Richard Buckminster Fuller (1895–1983), who preferred to be called Bucky, wrote more than 30 books, earned 28 U.S. patents, circumnavigated the globe 57 times, and coined the term “Spaceship Earth.” Along the way, he invented the Dymaxion (short for dynamic maximum tension) house and car, and he popularized the geodesic dome, an efficient but often leaky structure designed and built through application of the principle of tensegrity.
Tensegrity is the balance of forces of tension (cables) and compression (rods) that the artist patented. His 1962 patent defines tensegrity as “the physical phenomenon that produces a stable geometric structure with solid members that are arranged in tandem with tense metal cables. The solid members of this system do not touch or support each other directly.
The spare beauty of the principle of tensegrity is aptly demonstrated in Twelve Degrees of Freedom (and by Fuller himself in a photograph by Yousuf Karsh, 2009.9.2), but not long ago that sculpture was limp and unable to stand on its small tripodal foot as originally designed because an accident in the galleries stretched its plastic-coated, braided steel wires.
Fortunately, a grant from the Institute for Museum and Library Services (IMLS) enabled the museum to employ McKay-Lodge Fine Arts Conservation of Oberlin, Ohio to restore the sculpture. After careful research into the design and fabrication of the sculpture, which was produced in Fuller’s architectural studios in Cleveland, conservator Tom Podnar painstakingly measured, knotted, and inserted each of the eighteen replacement wires and fitted their knotted ends into holes in the rods and the central sphere so that the entire geometric structure attained a rigid state. Only in that condition will the sculpture stand on one of its tiny tripodal feet as designed. Podnar’s persistence has paid off. Once again viewers can appreciate Twelve Degrees of Freedom as the artist intended.

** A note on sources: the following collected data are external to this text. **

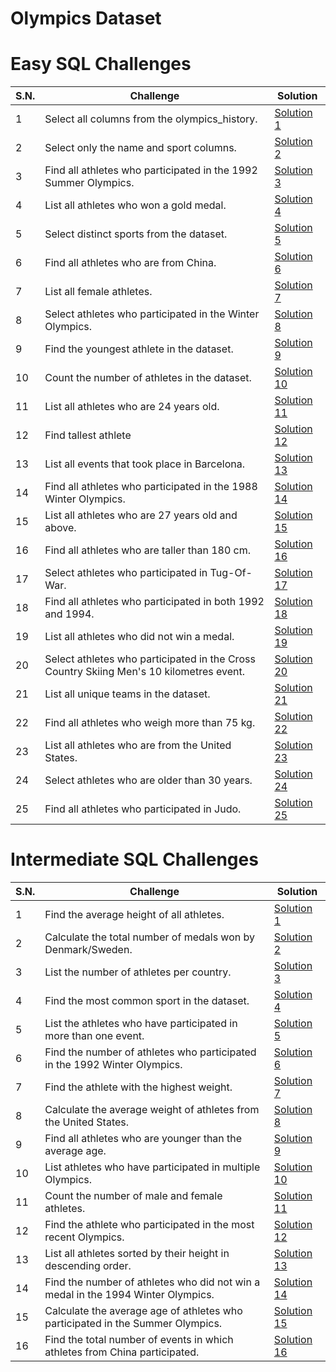 # Olympics Dataset

# Easy SQL Challenges

| S.N. | Challenge                                                                               | Solution                                |
| ---- | --------------------------------------------------------------------------------------- | --------------------------------------- |
| 1    | Select all columns from the olympics_history.                                           | [Solution 1](/easy/solution_1.sql)      |
| 2    | Select only the name and sport columns.                                                 | [Solution 2](/easy/solution_2.sql)      |
| 3    | Find all athletes who participated in the 1992 Summer Olympics.                         | [Solution 3](/easy/solution_3.sql)      |
| 4    | List all athletes who won a gold medal.                                                 | [Solution 4](/easy/solution_4.sql)      |
| 5    | Select distinct sports from the dataset.                                                | [Solution 5](/easy/solution_5.sql)      |
| 6    | Find all athletes who are from China.                                                   | [Solution 6](/easy/solution_6.sql)      |
| 7    | List all female athletes.                                                               | [Solution 7](/easy/solution_7.sql)      |
| 8    | Select athletes who participated in the Winter Olympics.                                | [Solution 8](/easy/solution_8.sql)      |
| 9    | Find the youngest athlete in the dataset.                                               | [Solution 9](/easy/solution_9.sql)      |
| 10   | Count the number of athletes in the dataset.                                            | [Solution 10](/easy/solution_10.sql)    |
| 11   | List all athletes who are 24 years old.                                                 | [Solution 11](/easy/solution_11.sql)    |
| 12   | Find tallest athlete                                                                    | [Solution 12](/easy/solution_12.sql)    |
| 13   | List all events that took place in Barcelona.                                           | [Solution 13](/easy/solution_13.sql)    |
| 14   | Find all athletes who participated in the 1988 Winter Olympics.                         | [Solution 14](/easy/solution_14.sql)    |
| 15   | List all athletes who are 27 years old and above.                                       | [Solution 15](/easy/solution_15.sql)    |
| 16   | Find all athletes who are taller than 180 cm.                                           | [Solution 16](/easy/solution%20_16.sql) |
| 17   | Select athletes who participated in Tug-Of-War.                                         | [Solution 17](/easy/solution_17.sql)    |
| 18   | Find all athletes who participated in both 1992 and 1994.                               | [Solution 18](/easy/solution_18.sql)    |
| 19   | List all athletes who did not win a medal.                                              | [Solution 19](/easy/solution_19.sql)    |
| 20   | Select athletes who participated in the Cross Country Skiing Men's 10 kilometres event. | [Solution 20](/easy/solution_20.sql)    |
| 21   | List all unique teams in the dataset.                                                   | [Solution 21](/easy/solution_21.sql)    |
| 22   | Find all athletes who weigh more than 75 kg.                                            | [Solution 22](/easy/solution_22.sql)    |
| 23   | List all athletes who are from the United States.                                       | [Solution 23](/easy/solution_23.sql)    |
| 24   | Select athletes who are older than 30 years.                                            | [Solution 24](/easy/solution_24.sql)    |
| 25   | Find all athletes who participated in Judo.                                             | [Solution 25](/easy/solution_25.sql)    |

# Intermediate SQL Challenges

| S.N. | Challenge                                                                        | Solution                                     |
| ---- | -------------------------------------------------------------------------------- | -------------------------------------------- |
| 1    | Find the average height of all athletes.                                         | [Solution 1](/intermediate/solution_1.sql)   |
| 2    | Calculate the total number of medals won by Denmark/Sweden.                      | [Solution 2](/intermediate/solution_2.sql)   |
| 3    | List the number of athletes per country.                                         | [Solution 3](/intermediate/solution_3.sql)   |
| 4    | Find the most common sport in the dataset.                                       | [Solution 4](/intermediate/solution_4.sql)   |
| 5    | List the athletes who have participated in more than one event.                  | [Solution 5](/intermediate/solution_5.sql)   |
| 6    | Find the number of athletes who participated in the 1992 Winter Olympics.        | [Solution 6](/intermediate/solution_6.sql)   |
| 7    | Find the athlete with the highest weight.                                        | [Solution 7](/intermediate/solution_7.sql)   |
| 8    | Calculate the average weight of athletes from the United States.                 | [Solution 8](/intermediate/solution_8.sql)   |
| 9    | Find all athletes who are younger than the average age.                          | [Solution 9](/intermediate/solution_9.sql)   |
| 10   | List athletes who have participated in multiple Olympics.                        | [Solution 10](/intermediate/solution_10.sql) |
| 11   | Count the number of male and female athletes.                                    | [Solution 11](/intermediate/solution_11.sql) |
| 12   | Find the athlete who participated in the most recent Olympics.                   | [Solution 12](/intermediate/solution_12.sql) |
| 13   | List all athletes sorted by their height in descending order.                    | [Solution 13](/intermediate/solution_13.sql) |
| 14   | Find the number of athletes who did not win a medal in the 1994 Winter Olympics. | [Solution 14](/intermediate/solution_14.sql) |
| 15   | Calculate the average age of athletes who participated in the Summer Olympics.   | [Solution 15](/intermediate/solution_15.sql) |
| 16   | Find the total number of events in which athletes from China participated.       | [Solution 16](/intermediate/solution_16.sql) |
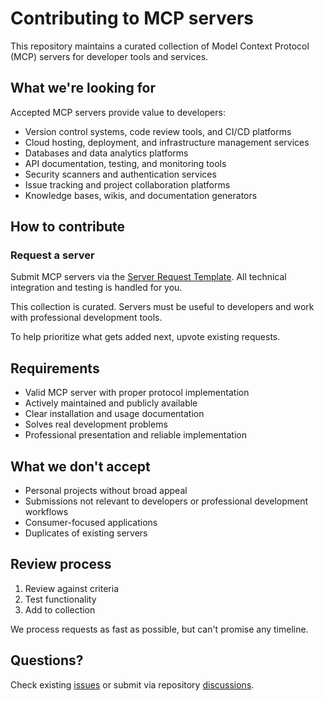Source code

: # Contributing to MCP servers

This repository maintains a curated collection of Model Context Protocol (MCP) servers for developer tools and services.

## What we're looking for

Accepted MCP servers provide value to developers:

- Version control systems, code review tools, and CI/CD platforms
- Cloud hosting, deployment, and infrastructure management services
- Databases and data analytics platforms
- API documentation, testing, and monitoring tools
- Security scanners and authentication services
- Issue tracking and project collaboration platforms
- Knowledge bases, wikis, and documentation generators

## How to contribute

### Request a server

Submit MCP servers via the [Server Request Template](https://github.com/cursor/mcp-servers/issues/new?template=server-request.yml). All technical integration and testing is handled for you.

This collection is curated. Servers must be useful to developers and work with professional development tools.

To help prioritize what gets added next, upvote existing requests.

## Requirements

- Valid MCP server with proper protocol implementation
- Actively maintained and publicly available
- Clear installation and usage documentation
- Solves real development problems
- Professional presentation and reliable implementation

## What we don't accept

- Personal projects without broad appeal
- Submissions not relevant to developers or professional development workflows
- Consumer-focused applications
- Duplicates of existing servers

## Review process

1. Review against criteria
2. Test functionality
3. Add to collection

We process requests as fast as possible, but can't promise any timeline.

## Questions?

Check existing [issues](https://github.com/cursor/mcp-servers/issues) or submit via repository [discussions](https://github.com/cursor/mcp-servers/discussions).
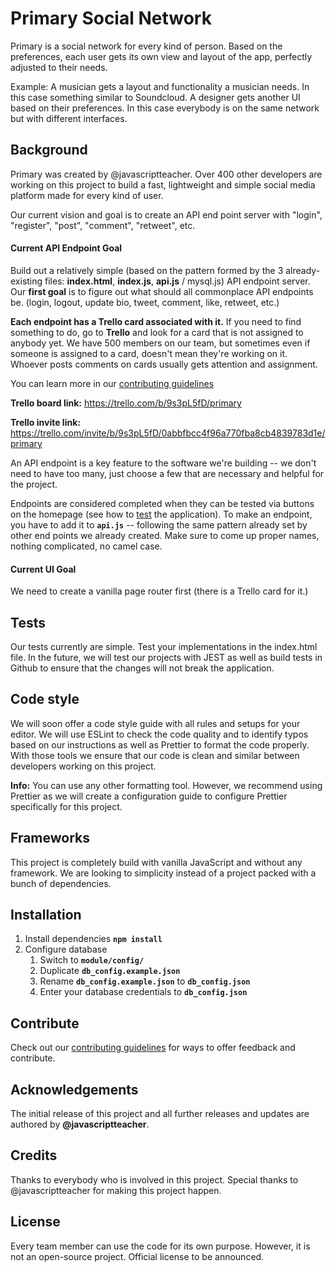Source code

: # Primary Social Network
Primary is a social network for every kind of person. Based on the preferences, each user gets its own view and layout of the app, perfectly adjusted to their needs.

Example: A musician gets a layout and functionality a musician needs. In this case something similar to Soundcloud. A designer gets another UI based on their preferences. In this case everybody is on the same network but with different interfaces.

## Background
Primary was created by @javascriptteacher. Over 400 other developers are working on this project to build a fast, lightweight and simple social media platform made for every kind of user. 

Our current vision and goal is to create an API end point server with "login", "register", "post", "comment", "retweet", etc.

#### Current API Endpoint Goal 
Build out a relatively simple (based on the pattern formed by the 3 already-existing files: **index.html**, **index.js**, **api.js** / mysql.js) API endpoint server. Our **first goal** is to figure out what should all commonplace API endpoints be. (login, logout, update bio, tweet, comment, like, retweet, etc.)

**Each endpoint has a Trello card associated with it.** If you need to find something to do, go to **Trello** and look for a card that is not assigned to anybody yet. We have 500 members on our team, but sometimes even if someone is assigned to a card, doesn't mean they're working on it. Whoever posts comments on cards usually gets attention and assignment.

You can learn more in our [contributing guidelines](./CONTRIBUTING.md)

**Trello board link:** https://trello.com/b/9s3pL5fD/primary

**Trello invite link:** https://trello.com/invite/b/9s3pL5fD/0abbfbcc4f96a770fba8cb4839783d1e/primary

An API endpoint is a key feature to the software we're building -- we don't need to have too many, just choose a few that are necessary and helpful for the project. 

Endpoints are considered completed when they can be tested via buttons on the homepage (see how to [test](#tests) the application). To make an endpoint, you have to add it to **`api.js`** -- following the same pattern already set by other end points we already created. Make sure to come up proper names, nothing complicated, no camel case.

#### Current UI Goal
We need to create a vanilla page router first (there is a Trello card for it.)

## Tests
Our tests currently are simple. Test your implementations in the index.html file. In the future, we will test our projects with JEST as well as build tests in Github to ensure that the changes will not break the application.

## Code style
We will soon offer a code style guide with all rules and setups for your editor. We will use ESLint to check the code quality and to identify typos based on our instructions as well as Prettier to format the code properly. With those tools we ensure that our code is clean and similar between developers working on this project.

**Info:** You can use any other formatting tool. However, we recommend using Prettier as we will create a configuration guide to configure Prettier specifically for this project.

## Frameworks
This project is completely build with vanilla JavaScript and without any framework. We are looking to simplicity instead of a project packed with a bunch of dependencies.

## Installation
1. Install dependencies **`npm install`**
2. Configure database
    1. Switch to **`module/config/`**
    2. Duplicate **`db_config.example.json`**
    3. Rename **`db_config.example.json`** to **`db_config.json`**
    4. Enter your database credentials to **`db_config.json`**

## Contribute
Check out our [contributing guidelines](./CONTRIBUTING.md) for ways to offer feedback and contribute.

## Acknowledgements
The initial release of this project and all further releases and updates are authored by **@javascriptteacher**.

## Credits
Thanks to everybody who is involved in this project.
Special thanks to @javascriptteacher for making this project happen.

## License
Every team member can use the code for its own purpose.
However, it is not an open-source project.
Official license to be announced.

This sculpture is part of Triad, a group of three similar tensegrity sculptures of rods and cables that Fuller designed and fabricated in an authorized edition of ten around 1982. Some of those are now in the collection of the Buckminster Fuller Institute in Philadelphia. Fuller made a few other sculptures like these, but most of his formidable creativity was focused on functional structures in a lifelong quest, as he said, “to find what a single individual [could] contribute to changing the world and benefitting all humanity.”
Fuller said, “call me Trim Tab.” That is the tiny adjustable flap on the trailing edge of an ocean liner’s rudder that creates a low pressure area, easing the movement of the relatively small rudder that steers the massive ship. Bucky made a career of applying minimal amounts of energy to effect maximal results, designing efficient sculptures, houses, cars, and other components of Spaceship Earth to achieve sustainable systems that maintain nature’s delicate balance.